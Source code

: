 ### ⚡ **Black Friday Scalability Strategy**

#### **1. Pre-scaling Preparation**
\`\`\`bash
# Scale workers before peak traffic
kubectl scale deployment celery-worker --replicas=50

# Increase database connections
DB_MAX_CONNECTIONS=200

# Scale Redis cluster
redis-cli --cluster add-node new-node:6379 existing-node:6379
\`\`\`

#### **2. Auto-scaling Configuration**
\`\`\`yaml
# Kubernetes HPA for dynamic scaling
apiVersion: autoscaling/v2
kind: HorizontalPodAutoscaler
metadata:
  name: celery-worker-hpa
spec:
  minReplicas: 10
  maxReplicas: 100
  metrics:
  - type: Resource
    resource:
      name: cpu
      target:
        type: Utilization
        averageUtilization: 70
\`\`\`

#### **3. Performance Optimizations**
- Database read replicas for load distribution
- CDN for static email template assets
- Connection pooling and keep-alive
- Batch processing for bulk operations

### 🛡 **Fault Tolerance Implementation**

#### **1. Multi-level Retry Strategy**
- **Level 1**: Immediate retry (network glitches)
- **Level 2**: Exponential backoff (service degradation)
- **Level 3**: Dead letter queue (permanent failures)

→ **EXERCISE BRIEF**: Out of the data above, set down the lines from the one with "# Increase database connections" to the one with "- **Level 1**: Immediate", both included, exactly as written and with no additions.

→ **SOLUTION TO THIS TASK**:
# Increase database connections
DB_MAX_CONNECTIONS=200

# Scale Redis cluster
redis-cli --cluster add-node new-node:6379 existing-node:6379
\`\`\`

#### **2. Auto-scaling Configuration**
\`\`\`yaml
# Kubernetes HPA for dynamic scaling
apiVersion: autoscaling/v2
kind: HorizontalPodAutoscaler
metadata:
  name: celery-worker-hpa
spec:
  minReplicas: 10
  maxReplicas: 100
  metrics:
  - type: Resource
    resource:
      name: cpu
      target:
        type: Utilization
        averageUtilization: 70
\`\`\`

#### **3. Performance Optimizations**
- Database read replicas for load distribution
- CDN for static email template assets
- Connection pooling and keep-alive
- Batch processing for bulk operations

### 🛡 **Fault Tolerance Implementation**

#### **1. Multi-level Retry Strategy**
- **Level 1**: Immediate retry (network glitches)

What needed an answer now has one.